- **What to work on**
Give the total of lines holding the word "brew" in the records below, and nothing else.

- **Task material**
————————
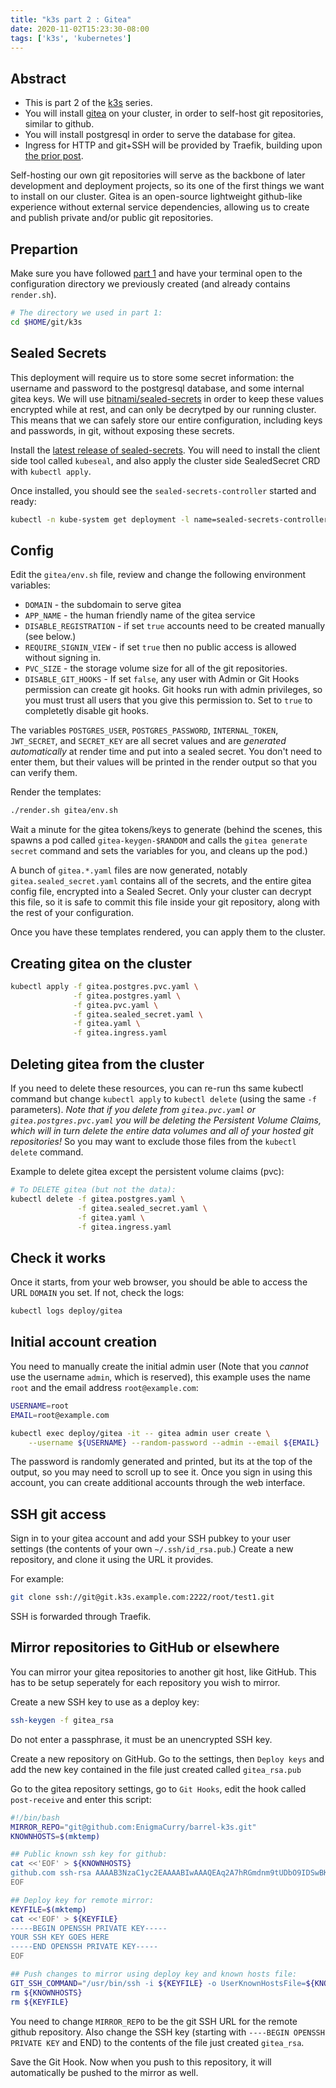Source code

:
 ```yaml
---
title: "k3s part 2 : Gitea"
date: 2020-11-02T15:23:30-08:00
tags: ['k3s', 'kubernetes']
---
```


## Abstract
 
 * This is part 2 of the [k3s](/tags/k3s/) series. 
 * You will install [gitea](https://gitea.io/) on your cluster, in order to
   self-host git repositories, similar to github.
 * You will install postgresql in order to serve the database for gitea.
 * Ingress for HTTP and git+SSH will be provided by Traefik, building upon [the
   prior post](/blog/k3s/).

Self-hosting our own git repositories will serve as the backbone of later
development and deployment projects, so its one of the first things we want to
install on our cluster. Gitea is an open-source lightweight github-like
experience without external service dependencies, allowing us to create and
publish private and/or public git repositories.

## Prepartion

Make sure you have followed [part 1](/blog/k3s) and have your terminal open to
the configuration directory we previously created (and already contains
`render.sh`).

```bash
# The directory we used in part 1:
cd $HOME/git/k3s
```

## Sealed Secrets

This deployment will require us to store some secret information: the username
and password to the postgresql database, and some internal gitea keys. We will
use [bitnami/sealed-secrets](https://github.com/bitnami-labs/sealed-secrets) in
order to keep these values encrypted while at rest, and can only be decrytped by
our running cluster. This means that we can safely store our entire
configuration, including keys and passwords, in git, without exposing these
secrets.

Install the [latest release of
sealed-secrets](https://github.com/bitnami-labs/sealed-secrets/releases). You
will need to install the client side tool called `kubeseal`, and also apply the
cluster side SealedSecret CRD with `kubectl apply`.

Once installed, you should see the `sealed-secrets-controller` started and
ready:

```bash
kubectl -n kube-system get deployment -l name=sealed-secrets-controller
```

## Config

Edit the `gitea/env.sh` file, review and change the following environment variables:

 * `DOMAIN` - the subdomain to serve gitea
 * `APP_NAME` - the human friendly name of the gitea service
 * `DISABLE_REGISTRATION` - if set `true` accounts need to be created manually
   (see below.)
 * `REQUIRE_SIGNIN_VIEW` - if set `true` then no public access is allowed
   without signing in.
 * `PVC_SIZE` - the storage volume size for all of the git repositories.
 * `DISABLE_GIT_HOOKS` - If set `false`, any user with Admin or Git Hooks
   permission can create git hooks. Git hooks run with admin privileges, so you
   must trust all users that you give this permission to. Set to `true` to
   completetly disable git hooks.

The variables `POSTGRES_USER`, `POSTGRES_PASSWORD`, `INTERNAL_TOKEN`,
`JWT_SECRET`, and `SECRET_KEY` are all secret values and are *generated
automatically* at render time and put into a sealed secret. You don't need to
enter them, but their values will be printed in the render output so that you
can verify them.

Render the templates:

```bash
./render.sh gitea/env.sh
```

Wait a minute for the gitea tokens/keys to generate (behind the scenes, this
spawns a pod called `gitea-keygen-$RANDOM` and calls the `gitea generate secret`
command and sets the variables for you, and cleans up the pod.)

A bunch of `gitea.*.yaml` files are now generated, notably
`gitea.sealed_secret.yaml` contains all of the secrets, and the entire gitea
config file, encrypted into a Sealed Secret. Only your cluster can decrypt this
file, so it is safe to commit this file inside your git repository, along with
the rest of your configuration.

Once you have these templates rendered, you can apply them to the cluster.

## Creating gitea on the cluster

```bash
kubectl apply -f gitea.postgres.pvc.yaml \
              -f gitea.postgres.yaml \
              -f gitea.pvc.yaml \
              -f gitea.sealed_secret.yaml \
              -f gitea.yaml \
              -f gitea.ingress.yaml
```

## Deleting gitea from the cluster

If you need to delete these resources, you can re-run ths same kubectl command
but change `kubectl apply` to `kubectl delete` (using the same `-f` parameters).
*Note that if you delete from `gitea.pvc.yaml` or `gitea.postgres.pvc.yaml` you
will be deleting the Persistent Volume Claims, which will in turn delete the
entire data volumes and all of your hosted git repositories!* So you may want to
exclude those files from the `kubectl delete` command.

Example to delete gitea except the persistent volume claims (pvc):

```bash
# To DELETE gitea (but not the data):
kubectl delete -f gitea.postgres.yaml \
               -f gitea.sealed_secret.yaml \
               -f gitea.yaml \
               -f gitea.ingress.yaml
```

## Check it works

Once it starts, from your web browser, you should be able to access the URL
`DOMAIN` you set. If not, check the logs:

```bash
kubectl logs deploy/gitea
```

## Initial account creation

You need to manually create the initial admin user (Note that you *cannot* use
the username `admin`, which is reserved), this example uses the name `root` and
the email address `root@example.com`:

```bash
USERNAME=root
EMAIL=root@example.com
```
```bash
kubectl exec deploy/gitea -it -- gitea admin user create \
    --username ${USERNAME} --random-password --admin --email ${EMAIL}
```

The password is randomly generated and printed, but its at the top of the
output, so you may need to scroll up to see it. Once you sign in using this
account, you can create additional accounts through the web interface.

## SSH git access

Sign in to your gitea account and add your SSH pubkey to your user settings (the
contents of your own `~/.ssh/id_rsa.pub`.) Create a new repository, and clone it
using the URL it provides.

For example:

```bash
git clone ssh://git@git.k3s.example.com:2222/root/test1.git
```

SSH is forwarded through Traefik.

## Mirror repositories to GitHub or elsewhere

You can mirror your gitea repositories to another git host, like GitHub. This
has to be setup seperately for each repository you wish to mirror.

Create a new SSH key to use as a deploy key:

```bash
ssh-keygen -f gitea_rsa
```

Do not enter a passphrase, it must be an unencrypted SSH key.

Create a new repository on GitHub. Go to the settings, then `Deploy keys` and
add the new key contained in the file just created called `gitea_rsa.pub`

Go to the gitea repository settings, go to `Git Hooks`, edit the hook called
`post-receive` and enter this script:

```bash
#!/bin/bash
MIRROR_REPO="git@github.com:EnigmaCurry/barrel-k3s.git"
KNOWNHOSTS=$(mktemp)

## Public known ssh key for github:
cat <<'EOF' > ${KNOWNHOSTS}
github.com ssh-rsa AAAAB3NzaC1yc2EAAAABIwAAAQEAq2A7hRGmdnm9tUDbO9IDSwBK6TbQa+PXYPCPy6rbTrTtw7PHkccKrpp0yVhp5HdEIcKr6pLlVDBfOLX9QUsyCOV0wzfjIJNlGEYsdlLJizHhbn2mUjvSAHQqZETYP81eFzLQNnPHt4EVVUh7VfDESU84KezmD5QlWpXLmvU31/yMf+Se8xhHTvKSCZIFImWwoG6mbUoWf9nzpIoaSjB+weqqUUmpaaasXVal72J+UX2B+2RPW3RcT0eOzQgqlJL3RKrTJvdsjE3JEAvGq3lGHSZXy28G3skua2SmVi/w4yCE6gbODqnTWlg7+wC604ydGXA8VJiS5ap43JXiUFFAaQ==
EOF

## Deploy key for remote mirror:
KEYFILE=$(mktemp)
cat <<'EOF' > ${KEYFILE}
-----BEGIN OPENSSH PRIVATE KEY-----
YOUR SSH KEY GOES HERE
-----END OPENSSH PRIVATE KEY-----
EOF

## Push changes to mirror using deploy key and known hosts file:
GIT_SSH_COMMAND="/usr/bin/ssh -i ${KEYFILE} -o UserKnownHostsFile=${KNOWNHOSTS}" git push --mirror ${MIRROR_REPO}
rm ${KNOWNHOSTS}
rm ${KEYFILE}
```

You need to change `MIRROR_REPO` to be the git SSH URL for the remote github
repository. Also change the SSH key (starting with `----BEGIN OPENSSH PRIVATE
KEY` and END) to the contents of the file just created `gitea_rsa`.

Save the Git Hook. Now when you push to this repository, it will automatically
be pushed to the mirror as well.
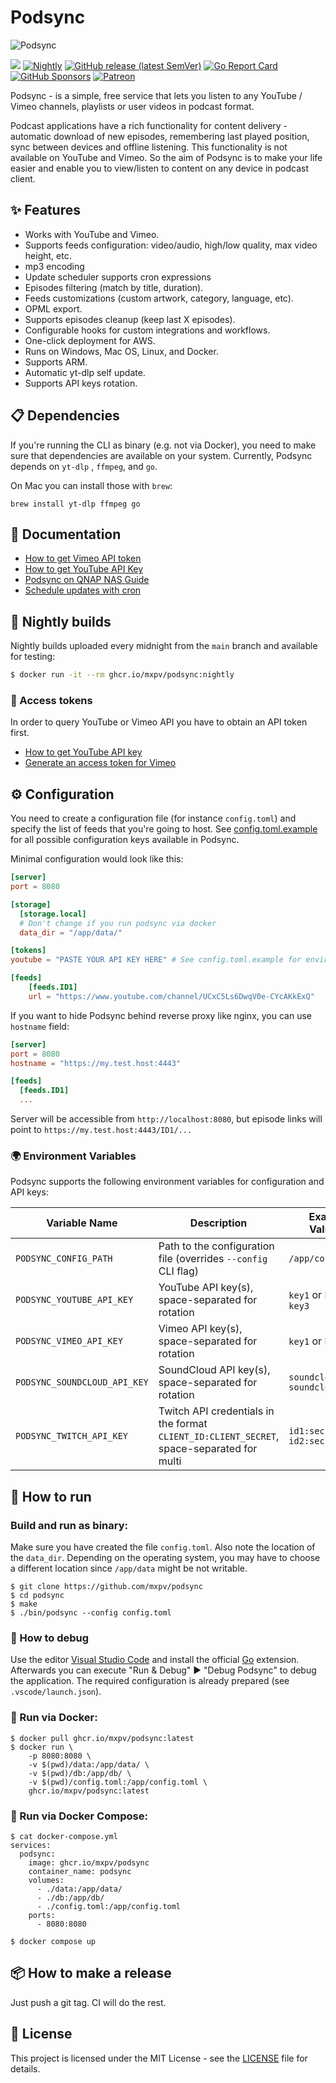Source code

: # Podsync

![Podsync](docs/img/logo.png)

[![](https://github.com/mxpv/podsync/workflows/CI/badge.svg)](https://github.com/mxpv/podsync/actions?query=workflow%3ACI)
[![Nightly](https://github.com/mxpv/podsync/actions/workflows/nightly.yml/badge.svg)](https://github.com/mxpv/podsync/actions/workflows/nightly.yml)
[![GitHub release (latest SemVer)](https://img.shields.io/github/v/release/mxpv/podsync)](https://github.com/mxpv/podsync/releases)
[![Go Report Card](https://goreportcard.com/badge/github.com/mxpv/podsync)](https://goreportcard.com/report/github.com/mxpv/podsync)
[![GitHub Sponsors](https://img.shields.io/github/sponsors/mxpv)](https://github.com/sponsors/mxpv)
[![Patreon](https://img.shields.io/badge/support-patreon-E6461A.svg)](https://www.patreon.com/podsync)

Podsync - is a simple, free service that lets you listen to any YouTube / Vimeo channels, playlists or user videos in
podcast format.

Podcast applications have a rich functionality for content delivery - automatic download of new episodes,
remembering last played position, sync between devices and offline listening. This functionality is not available
on YouTube and Vimeo. So the aim of Podsync is to make your life easier and enable you to view/listen to content on
any device in podcast client.

## ✨ Features

- Works with YouTube and Vimeo.
- Supports feeds configuration: video/audio, high/low quality, max video height, etc.
- mp3 encoding
- Update scheduler supports cron expressions
- Episodes filtering (match by title, duration).
- Feeds customizations (custom artwork, category, language, etc).
- OPML export.
- Supports episodes cleanup (keep last X episodes).
- Configurable hooks for custom integrations and workflows.
- One-click deployment for AWS.
- Runs on Windows, Mac OS, Linux, and Docker.
- Supports ARM.
- Automatic yt-dlp self update.
- Supports API keys rotation.

## 📋 Dependencies

If you're running the CLI as binary (e.g. not via Docker), you need to make sure that dependencies are available on
your system. Currently, Podsync depends on `yt-dlp` ,  `ffmpeg`, and `go`.

On Mac you can install those with `brew`:
```
brew install yt-dlp ffmpeg go
```

## 📖 Documentation

- [How to get Vimeo API token](./docs/how_to_get_vimeo_token.md)
- [How to get YouTube API Key](./docs/how_to_get_youtube_api_key.md)
- [Podsync on QNAP NAS Guide](./docs/how_to_setup_podsync_on_qnap_nas.md)
- [Schedule updates with cron](./docs/cron.md)

## 🌙 Nightly builds

Nightly builds uploaded every midnight from the `main` branch and available for testing:

```bash
$ docker run -it --rm ghcr.io/mxpv/podsync:nightly
```

### 🔑 Access tokens

In order to query YouTube or Vimeo API you have to obtain an API token first.

- [How to get YouTube API key](https://elfsight.com/blog/2016/12/how-to-get-youtube-api-key-tutorial/)
- [Generate an access token for Vimeo](https://developer.vimeo.com/api/guides/start#generate-access-token)

## ⚙️ Configuration

You need to create a configuration file (for instance `config.toml`) and specify the list of feeds that you're going to host.
See [config.toml.example](./config.toml.example) for all possible configuration keys available in Podsync.

Minimal configuration would look like this:

```toml
[server]
port = 8080

[storage]
  [storage.local]
  # Don't change if you run podsync via docker
  data_dir = "/app/data/"

[tokens]
youtube = "PASTE YOUR API KEY HERE" # See config.toml.example for environment variables

[feeds]
    [feeds.ID1]
    url = "https://www.youtube.com/channel/UCxC5Ls6DwqV0e-CYcAKkExQ"
```

If you want to hide Podsync behind reverse proxy like nginx, you can use `hostname` field:

```toml
[server]
port = 8080
hostname = "https://my.test.host:4443"

[feeds]
  [feeds.ID1]
  ...
```

Server will be accessible from `http://localhost:8080`, but episode links will point to `https://my.test.host:4443/ID1/...`

### 🌍 Environment Variables

Podsync supports the following environment variables for configuration and API keys:

| Variable Name                | Description                                                                               | Example Value(s)                              |
|------------------------------|-------------------------------------------------------------------------------------------|-----------------------------------------------|
| `PODSYNC_CONFIG_PATH`        | Path to the configuration file (overrides `--config` CLI flag)                            | `/app/config.toml`                            |
| `PODSYNC_YOUTUBE_API_KEY`    | YouTube API key(s), space-separated for rotation                                          | `key1` or `key1 key2 key3` |
| `PODSYNC_VIMEO_API_KEY`      | Vimeo API key(s), space-separated for rotation                                            | `key1` or `key1 key2`        |
| `PODSYNC_SOUNDCLOUD_API_KEY` | SoundCloud API key(s), space-separated for rotation                                       | `soundcloud_key1 soundcloud_key2`             |
| `PODSYNC_TWITCH_API_KEY`     | Twitch API credentials in the format `CLIENT_ID:CLIENT_SECRET`, space-separated for multi | `id1:secret1 id2:secret2`                     |

## 🚀 How to run


### Build and run as binary:

Make sure you have created the file `config.toml`. Also note the location of the `data_dir`. Depending on the operating system, you may have to choose a different location since `/app/data` might be not writable.

```
$ git clone https://github.com/mxpv/podsync
$ cd podsync
$ make
$ ./bin/podsync --config config.toml
```

### 🐛 How to debug

Use the editor [Visual Studio Code](https://code.visualstudio.com/) and install the official [Go](https://marketplace.visualstudio.com/items?itemName=golang.go) extension. Afterwards you can execute "Run & Debug" ▶︎ "Debug Podsync" to debug the application. The required configuration is already prepared (see `.vscode/launch.json`).


### 🐳 Run via Docker:

```
$ docker pull ghcr.io/mxpv/podsync:latest
$ docker run \
    -p 8080:8080 \
    -v $(pwd)/data:/app/data/ \
    -v $(pwd)/db:/app/db/ \
    -v $(pwd)/config.toml:/app/config.toml \
    ghcr.io/mxpv/podsync:latest
```

### 🐳 Run via Docker Compose:

```
$ cat docker-compose.yml
services:
  podsync:
    image: ghcr.io/mxpv/podsync
    container_name: podsync
    volumes:
      - ./data:/app/data/
      - ./db:/app/db/
      - ./config.toml:/app/config.toml
    ports:
      - 8080:8080

$ docker compose up
```

## 📦 How to make a release

Just push a git tag. CI will do the rest.

## 📄 License

This project is licensed under the MIT License - see the [LICENSE](LICENSE) file for details.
————————
- **Result below**
2